** Exercise details **
All lines from the one with "name configuration |" onward, through the last line of the records below, are to be retyped word for word.

Stored data:
- Opening Delimiter -

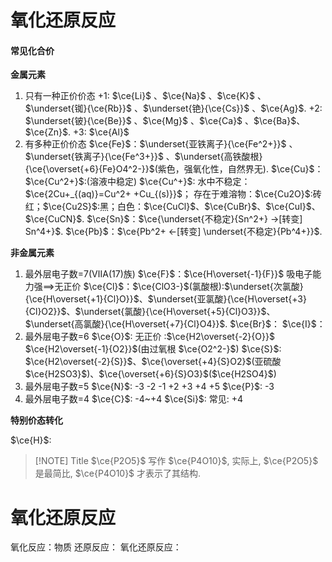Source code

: # 氧化还原反应

#### 常见化合价

**金属元素**
1. 只有一种正价价态
	+1: $\ce{Li}$ 、$\ce{Na}$ 、$\ce{K}$ 、$\underset{铷}{\ce{Rb}}$ 、$\underset{铯}{\ce{Cs}}$ 、$\ce{Ag}$.
	+2: $\underset{铍}{\ce{Be}}$ 、$\ce{Mg}$ 、$\ce{Ca}$ 、$\ce{Ba}$、$\ce{Zn}$.
	+3: $\ce{Al}$
2. 有多种正价价态
	$\ce{Fe}$：$\underset{亚铁离子}{\ce{Fe^2+}}$ 、$\underset{铁离子}{\ce{Fe^3+}}$ 、$\underset{高铁酸根}{\ce{\overset{+6}{Fe}O4^2-}}$(紫色，强氧化性，自然界无).
	$\ce{Cu}$：$\ce{Cu^2+}$:(溶液中稳定)
		$\ce{Cu^+}$:
			水中不稳定：$\ce{2Cu+_{(aq)}=Cu^2+ +Cu_{(s)}}$；
			存在于难溶物：$\ce{Cu2O}$:砖红；$\ce{Cu2S}$:黑；白色：$\ce{CuCl}$、$\ce{CuBr}$、$\ce{CuI}$、$\ce{CuCN}$.
		$\ce{Sn}$：$\ce{\underset{不稳定}{Sn^2+} ->[转变] Sn^4+}$.
		$\ce{Pb}$：$\ce{Pb^2+ <-[转变] \underset{不稳定}{Pb^4+}}$.

**非金属元素**
1. 最外层电子数=7(ⅦA(17)族)
	$\ce{F}$：$\ce{H\overset{-1}{F}}$ 吸电子能力强==>无正价
	$\ce{Cl}$：$\ce{ClO3-}$(氯酸根):$\underset{次氯酸}{\ce{H\overset{+1}{Cl}O}}$、$\underset{亚氯酸}{\ce{H\overset{+3}{Cl}O2}}$、$\underset{氯酸}{\ce{H\overset{+5}{Cl}O3}}$、$\underset{高氯酸}{\ce{H\overset{+7}{Cl}O4}}$.
	$\ce{Br}$：
	$\ce{I}$：
2. 最外层电子数=6
	$\ce{O}$: 无正价 :$\ce{H2\overset{-2}{O}}$ $\ce{H2\overset{-1}{O2}}$(由过氧根 $\ce{O2^2-}$) 
	$\ce{S}$: $\ce{H2\overset{-2}{S}}$、$\ce{\overset{+4}{S}O2}$(亚硫酸$\ce{H2SO3}$)、$\ce{\overset{+6}{S}O3}$($\ce{H2SO4}$)
3. 最外层电子数=5
	$\ce{N}$: -3 -2 -1 +2 +3 +4 +5
	$\ce{P}$: -3 
4. 最外层电子数=4
	$\ce{C}$: -4~+4
	$\ce{Si}$: 常见: +4

**特别价态转化**

$\ce{H}$: 

> [!NOTE] Title
> $\ce{P2O5}$ 写作 $\ce{P4O10}$, 实际上, $\ce{P2O5}$ 是最简比, $\ce{P4O10}$ 才表示了其结构. 

# 氧化还原反应

氧化反应：物质
还原反应：
氧化还原反应：
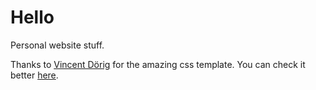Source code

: # Hello

Personal website stuff.

Thanks to  [Vincent Dörig](https://github.com/vincentdoerig/latex-css) for the amazing css template. You can check it better [here](https://latex.vercel.app/).
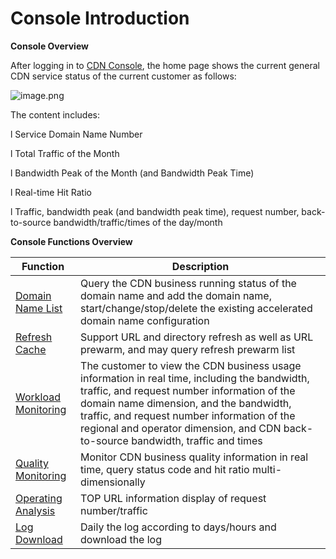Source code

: # **Console Introduction**

**Console Overview**

After logging in to [CDN Console](https://cdn-console.jdcloud.com/overview), the home page shows the current general CDN service status of the current customer as follows:

![image.png](https://img1.jcloudcs.com/cms/b6c1bfcb-4361-42c7-8ca1-fb267b94b3ea20180116094241.png)

The content includes:

l  Service Domain Name Number

l  Total Traffic of the Month

l  Bandwidth Peak of the Month (and Bandwidth Peak Time)

l  Real-time Hit Ratio

l  Traffic, bandwidth peak (and bandwidth peak time), request number, back-to-source bandwidth/traffic/times of the day/month

**Console Functions Overview**

|Function                                                         | Description                                                         |
| ------------------------------------------------------------ | ------------------------------------------------------------ |
| [Domain Name List](Create-domain.md) | Query the CDN business running status of the domain name and add the domain name, start/change/stop/delete the existing accelerated domain name configuration |
| [Refresh Cache](Refresh-Preheat.md) | Support URL and directory refresh as well as URL prewarm, and may query refresh prewarm list         |
| [Workload Monitoring](Business-Monitoring.md) | The customer to view the CDN business usage information in real time, including the bandwidth, traffic, and request number information of the domain name dimension, and the bandwidth, traffic, and request number information of the regional and operator dimension, and CDN back-to-source bandwidth, traffic and times |
| [Quality Monitoring](Quality-Monitoring/Hit-Ratio.md) | Monitor CDN business quality information in real time, query status code and hit ratio multi-dimensionally            |
| [Operating Analysis](Operating-Analysis/Hot-spot-Analysis.md) | TOP URL information display of request number/traffic                               |
| [Log Download](Log-download.md) | Daily the log according to days/hours and download the log                               |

- Closing Delimiter -

** Your response **
| [Domain Name List](Create-domain.md) | Query the CDN business running status of the domain name and add the domain name, start/change/stop/delete the existing accelerated domain name configuration |
| [Refresh Cache](Refresh-Preheat.md) | Support URL and directory refresh as well as URL prewarm, and may query refresh prewarm list         |
| [Workload Monitoring](Business-Monitoring.md) | The customer to view the CDN business usage information in real time, including the bandwidth, traffic, and request number information of the domain name dimension, and the bandwidth, traffic, and request number information of the regional and operator dimension, and CDN back-to-source bandwidth, traffic and times |
| [Quality Monitoring](Quality-Monitoring/Hit-Ratio.md) | Monitor CDN business quality information in real time, query status code and hit ratio multi-dimensionally            |
| [Operating Analysis](Operating-Analysis/Hot-spot-Analysis.md) | TOP URL information display of request number/traffic                               |
| [Log Download](Log-download.md) | Daily the log according to days/hours and download the log                               |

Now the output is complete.